==== DATA EXTRACT

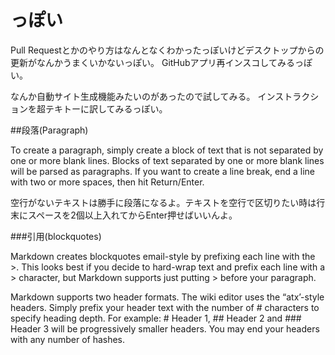 # っぽい

Pull Requestとかのやり方はなんとなくわかったっぽいけどデスクトップからの更新がなんかうまくいかないっぽい。
GitHubアプリ再インスコしてみるっぽい。

なんか自動サイト生成機能みたいのがあったので試してみる。
インストラクションを超テキトーに訳してみるっぽい。

##段落(Paragraph)
>
To create a paragraph, simply create a block of text that is not separated by one or more blank lines. Blocks of text separated by one or more blank lines will be parsed as paragraphs.
If you want to create a line break, end a line with two or more spaces, then hit Return/Enter.

空行がないテキストは勝手に段落になるよ。テキストを空行で区切りたい時は行末にスペースを2個以上入れてからEnter押せばいいんよ。

###引用(blockquotes)

>
Markdown creates blockquotes email-style by prefixing each line with the >. 
This looks best if you decide to hard-wrap text and prefix each line with a > character, but 
Markdown supports just putting > before your paragraph.

>
Markdown supports two header formats. 
The wiki editor uses the “atx’-style headers. Simply prefix your header text with the number of # characters to 
specify heading depth. For example: # Header 1, ## Header 2 and ### Header 3 will be progressively smaller headers.
You may end your headers with any number of hashes.

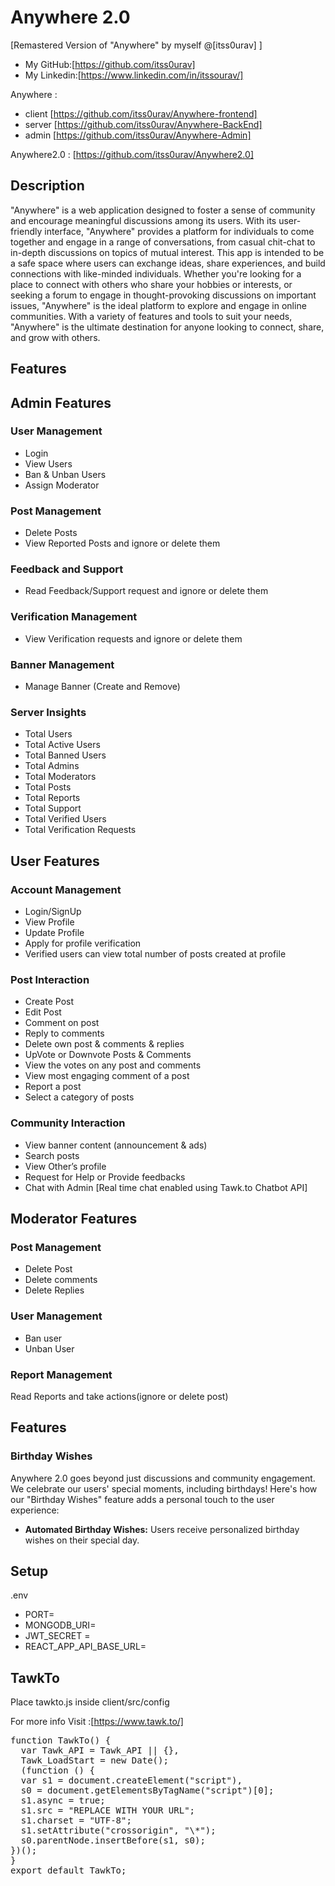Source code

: # Anywhere 2.0

[Remastered Version of "Anywhere" by myself @[itss0urav] ]

- My GitHub:[https://github.com/itss0urav]
- My Linkedin:[https://www.linkedin.com/in/itssourav/]

Anywhere :

- client [https://github.com/itss0urav/Anywhere-frontend]
- server [https://github.com/itss0urav/Anywhere-BackEnd]
- admin [https://github.com/itss0urav/Anywhere-Admin]

Anywhere2.0 : [https://github.com/itss0urav/Anywhere2.0]

## Description

"Anywhere" is a web application designed to foster a sense of community and encourage meaningful discussions among its users. With its user-friendly interface, "Anywhere" provides a platform for individuals to come together and engage in a range of conversations, from casual chit-chat to in-depth discussions on topics of mutual interest. This app is intended to be a safe space where users can exchange ideas, share experiences, and build connections with like-minded individuals. Whether you're looking for a place to connect with others who share your hobbies or interests, or seeking a forum to engage in thought-provoking discussions on important issues, "Anywhere" is the ideal platform to explore and engage in online communities. With a variety of features and tools to suit your needs, "Anywhere" is the ultimate destination for anyone looking to connect, share, and grow with others.

## Features

<!-- ### Admin

- Login
- View Users
- Ban & Unban Users
- Delete Posts
- Read Feedback/Support request and ignore or delete them
- View Verification requests and ignore or delete them
- View Reported Posts and ignore or delete them
- Assign Moderator
- Manage Banner (Create and Remove)
- Server Insights
  [
  - - totalUsers,
  - - totalActiveUsers,
  - - totalBannedUsers,
  - - totalAdmins,
  - - totalMods,
  - - totalPosts,
  - - totalReports,
  - - totalSupport,
  - - totalVerifiedUsers,
  - - totalVerificationRequests
      ]

### User

- Login/SignUp
- Create Post
- Edit Post
- Comment on post
- Delete own post & comments & replies
- Reply to comments
- View banner content (announcement & ads)
- Search posts
- UpVote or Downvote Posts & Comments
- View the votes on any post and comments
- View most engaging comment of a post
- Report a post
- Select a category of posts
- Apply for profile verification
- verified users can view total number of posts created at profile
- View profile
- Update Profile
- View Other's profile
- Profile updation
- Request for Help or Provide feedbacks
- Chat with Admin [Real time chat enabled using Tawk.to Chatbot API]

### Moderator

- Delete Post
- Delete comments
- Delete Replies
- Read Reports and take actions(ignore or delete post)
- Ban user
- Unban User -->
  <!--  -->

## Admin Features

### User Management

- Login
- View Users
- Ban & Unban Users
- Assign Moderator

### Post Management

- Delete Posts
- View Reported Posts and ignore or delete them

### Feedback and Support

- Read Feedback/Support request and ignore or delete them

### Verification Management

- View Verification requests and ignore or delete them

### Banner Management

- Manage Banner (Create and Remove)

### Server Insights

- Total Users
- Total Active Users
- Total Banned Users
- Total Admins
- Total Moderators
- Total Posts
- Total Reports
- Total Support
- Total Verified Users
- Total Verification Requests

## User Features

### Account Management

- Login/SignUp
- View Profile
- Update Profile
- Apply for profile verification
- Verified users can view total number of posts created at profile

### Post Interaction

- Create Post
- Edit Post
- Comment on post
- Reply to comments
- Delete own post & comments & replies
- UpVote or Downvote Posts & Comments
- View the votes on any post and comments
- View most engaging comment of a post
- Report a post
- Select a category of posts

### Community Interaction

- View banner content (announcement & ads)
- Search posts
- View Other’s profile
- Request for Help or Provide feedbacks
- Chat with Admin [Real time chat enabled using Tawk.to Chatbot API]

## Moderator Features

### Post Management

- Delete Post
- Delete comments
- Delete Replies

### User Management

- Ban user
- Unban User

### Report Management

Read Reports and take actions(ignore or delete post)

<!--  -->

## Features

### Birthday Wishes

Anywhere 2.0 goes beyond just discussions and community engagement. We celebrate our users' special moments, including birthdays! Here's how our "Birthday Wishes" feature adds a personal touch to the user experience:

- **Automated Birthday Wishes:** Users receive personalized birthday wishes on their special day.

## Setup

.env

- PORT=
- MONGODB_URI=
- JWT_SECRET =
- REACT_APP_API_BASE_URL=

## TawkTo

Place tawkto.js inside client/src/config

For more info Visit :[https://www.tawk.to/]

<pre>
function TawkTo() {
  var Tawk_API = Tawk_API || {},
  Tawk_LoadStart = new Date();
  (function () {
  var s1 = document.createElement("script"),
  s0 = document.getElementsByTagName("script")[0];
  s1.async = true;
  s1.src = "REPLACE WITH YOUR URL";
  s1.charset = "UTF-8";
  s1.setAttribute("crossorigin", "\*");
  s0.parentNode.insertBefore(s1, s0);
})();
}
export default TawkTo;
</pre>
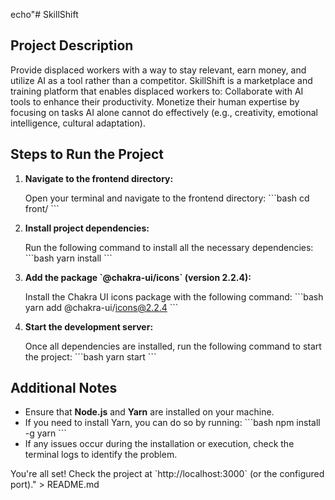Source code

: echo"# SkillShift

## Project Description
Provide displaced workers with a way to stay relevant, earn money, and utilize AI as a tool rather than a competitor.
SkillShift is a marketplace and training platform that enables displaced workers to:
Collaborate with AI tools to enhance their productivity.
Monetize their human expertise by focusing on tasks AI alone cannot do effectively (e.g., creativity, emotional intelligence, cultural adaptation).

## Steps to Run the Project

1. **Navigate to the frontend directory:**

   Open your terminal and navigate to the frontend directory:
   \`\`\`bash
   cd front/
   \`\`\`

2. **Install project dependencies:**

   Run the following command to install all the necessary dependencies:
   \`\`\`bash
   yarn install
   \`\`\`

3. **Add the package \`@chakra-ui/icons\` (version 2.2.4):**

   Install the Chakra UI icons package with the following command:
   \`\`\`bash
   yarn add @chakra-ui/icons@2.2.4
   \`\`\`

4. **Start the development server:**

   Once all dependencies are installed, run the following command to start the project:
   \`\`\`bash
   yarn start
   \`\`\`

## Additional Notes

- Ensure that **Node.js** and **Yarn** are installed on your machine.
- If you need to install Yarn, you can do so by running:
  \`\`\`bash
  npm install -g yarn
  \`\`\`
- If any issues occur during the installation or execution, check the terminal logs to identify the problem.

You're all set! Check the project at \`http://localhost:3000\` (or the configured port)." > README.md
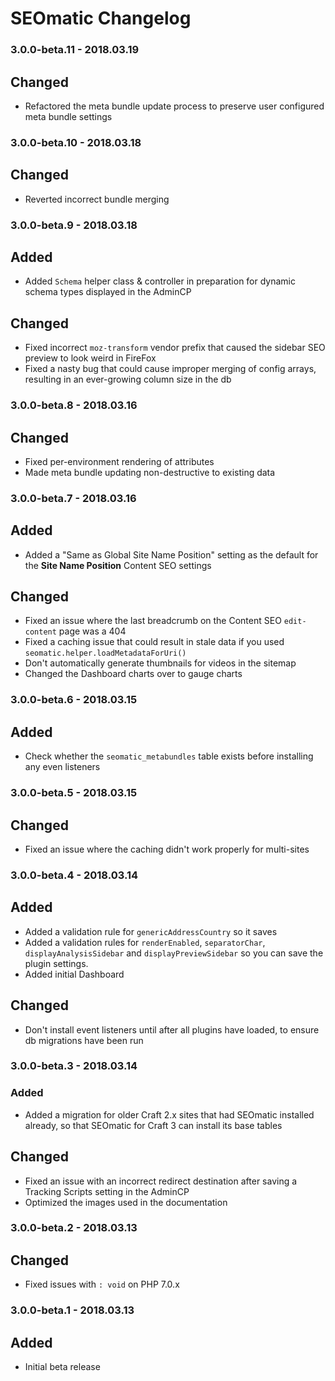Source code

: # SEOmatic Changelog

### 3.0.0-beta.11 - 2018.03.19
## Changed
* Refactored the meta bundle update process to preserve user configured meta bundle settings

### 3.0.0-beta.10 - 2018.03.18
## Changed
* Reverted incorrect bundle merging

### 3.0.0-beta.9 - 2018.03.18
## Added
* Added `Schema` helper class & controller in preparation for dynamic schema types displayed in the AdminCP

## Changed
* Fixed incorrect `moz-transform` vendor prefix that caused the sidebar SEO preview to look weird in FireFox
* Fixed a nasty bug that could cause improper merging of config arrays, resulting in an ever-growing column size in the db

### 3.0.0-beta.8 - 2018.03.16
## Changed
* Fixed per-environment rendering of attributes
* Made meta bundle updating non-destructive to existing data

### 3.0.0-beta.7 - 2018.03.16
## Added
* Added a "Same as Global Site Name Position" setting as the default for the **Site Name Position** Content SEO settings

## Changed
* Fixed an issue where the last breadcrumb on the Content SEO `edit-content` page was a 404
* Fixed a caching issue that could result in stale data if you used `seomatic.helper.loadMetadataForUri()`
* Don't automatically generate thumbnails for videos in the sitemap
* Changed the Dashboard charts over to gauge charts

### 3.0.0-beta.6 - 2018.03.15
## Added
* Check whether the `seomatic_metabundles` table exists before installing any even listeners

### 3.0.0-beta.5 - 2018.03.15
## Changed
* Fixed an issue where the caching didn't work properly for multi-sites

### 3.0.0-beta.4 - 2018.03.14
## Added
* Added a validation rule for `genericAddressCountry` so it saves
* Added a validation rules for `renderEnabled`, `separatorChar`, `displayAnalysisSidebar` and `displayPreviewSidebar` so you can save the plugin settings.
* Added initial Dashboard

## Changed
* Don't install event listeners until after all plugins have loaded, to ensure db migrations have been run

### 3.0.0-beta.3 - 2018.03.14
### Added
* Added a migration for older Craft 2.x sites that had SEOmatic installed already, so that SEOmatic for Craft 3 can install its base tables

## Changed
* Fixed an issue with an incorrect redirect destination after saving a Tracking Scripts setting in the AdminCP
* Optimized the images used in the documentation

### 3.0.0-beta.2 - 2018.03.13
## Changed
* Fixed issues with `: void` on PHP 7.0.x

### 3.0.0-beta.1 - 2018.03.13
## Added
* Initial beta release
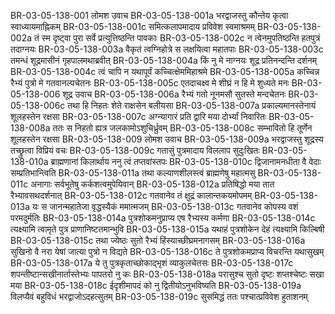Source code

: BR-03-05-138-001	लोमश उवाच
BR-03-05-138-001a	भरद्वाजस्तु कौन्तेय कृत्वा स्वाध्यायमाह्निकम्
BR-03-05-138-001c	समित्कलापमादाय प्रविवेश स्वमाश्रमम्
BR-03-05-138-002a	तं स्म दृष्ट्वा पुरा सर्वे प्रत्युत्तिष्ठन्ति पावकाः
BR-03-05-138-002c	न त्वेनमुपतिष्ठन्ति हतपुत्रं तदाग्नयः
BR-03-05-138-003a	वैकृतं त्वग्निहोत्रे स लक्षयित्वा महातपाः
BR-03-05-138-003c	तमन्धं शूद्रमासीनं गृहपालमथाब्रवीत्
BR-03-05-138-004a	किं नु मे नाग्नयः शूद्र प्रतिनन्दन्ति दर्शनम्
BR-03-05-138-004c	त्वं चापि न यथापूर्वं कच्चित्क्षेममिहाश्रमे
BR-03-05-138-005a	कच्चिन्न रैभ्यं पुत्रो मे गतवानल्पचेतनः
BR-03-05-138-005c	एतदाचक्ष्व मे शीघ्रं न हि मे शुध्यते मनः
BR-03-05-138-006	शूद्र उवाच
BR-03-05-138-006a	रैभ्यं गतो नूनमसौ सुतस्ते मन्दचेतनः
BR-03-05-138-006c	तथा हि निहतः शेते राक्षसेन बलीयसा
BR-03-05-138-007a	प्रकाल्यमानस्तेनायं शूलहस्तेन रक्षसा
BR-03-05-138-007c	अग्न्यागारं प्रति द्वारि मया दोर्भ्यां निवारितः
BR-03-05-138-008a	ततः स निहतो ह्यत्र जलकामोऽशुचिर्ध्रुवम्
BR-03-05-138-008c	सम्भावितो हि तूर्णेन शूलहस्तेन रक्षसा
BR-03-05-138-009	लोमश उवाच
BR-03-05-138-009a	भरद्वाजस्तु शूद्रस्य तच्छ्रुत्वा विप्रियं वचः
BR-03-05-138-009c	गतासुं पुत्रमादाय विललाप सुदुःखितः
BR-03-05-138-010a	ब्राह्मणानां किलार्थाय ननु त्वं तप्तवांस्तपः
BR-03-05-138-010c	द्विजानामनधीता वै वेदाः सम्प्रतिभान्त्विति
BR-03-05-138-011a	तथा कल्याणशीलस्त्वं ब्राह्मणेषु महात्मसु
BR-03-05-138-011c	अनागाः सर्वभूतेषु कर्कशत्वमुपेयिवान्
BR-03-05-138-012a	प्रतिषिद्धो मया तात रैभ्यावसथदर्शनात्
BR-03-05-138-012c	गतवानेव तं क्षुद्रं कालान्तकयमोपमम्
BR-03-05-138-013a	यः स जानन्महातेजा वृद्धस्यैकं ममात्मजम्
BR-03-05-138-013c	गतवानेव कोपस्य वशं परमदुर्मतिः
BR-03-05-138-014a	पुत्रशोकमनुप्राप्य एष रैभ्यस्य कर्मणा
BR-03-05-138-014c	त्यक्ष्यामि त्वामृते पुत्र प्राणानिष्टतमान्भुवि
BR-03-05-138-015a	यथाहं पुत्रशोकेन देहं त्यक्ष्यामि किल्बिषी
BR-03-05-138-015c	तथा ज्येष्ठः सुतो रैभ्यं हिंस्याच्छीघ्रमनागसम्
BR-03-05-138-016a	सुखिनो वै नरा येषां जात्या पुत्रो न विद्यते
BR-03-05-138-016c	ते पुत्रशोकमप्राप्य विचरन्ति यथासुखम्
BR-03-05-138-017a	ये तु पुत्रकृताच्छोकाद्भृशं व्याकुलचेतसः
BR-03-05-138-017c	शपन्तीष्टान्सखीनार्तास्तेभ्यः पापतरो नु कः
BR-03-05-138-018a	परासुश्च सुतो दृष्टः शप्तश्चेष्टः सखा मया
BR-03-05-138-018c	ईदृशीमापदं को नु द्वितीयोऽनुभविष्यति
BR-03-05-138-019a	विलप्यैवं बहुविधं भरद्वाजोऽदहत्सुतम्
BR-03-05-138-019c	सुसमिद्धं ततः पश्चात्प्रविवेश हुताशनम्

========

_WORK ORDER_: Only one stretch of the entries above is needed: the lines from the one containing "Initial beta release" through the one containing "सर्वे प्रत्युत्तिष्ठन्ति पावकाः". Copy it exactly, without the pictures.

_RESPONSE_:
* Initial beta release
Source code

: BR-03-05-138-001	लोमश उवाच
BR-03-05-138-001a	भरद्वाजस्तु कौन्तेय कृत्वा स्वाध्यायमाह्निकम्
BR-03-05-138-001c	समित्कलापमादाय प्रविवेश स्वमाश्रमम्
BR-03-05-138-002a	तं स्म दृष्ट्वा पुरा सर्वे प्रत्युत्तिष्ठन्ति पावकाः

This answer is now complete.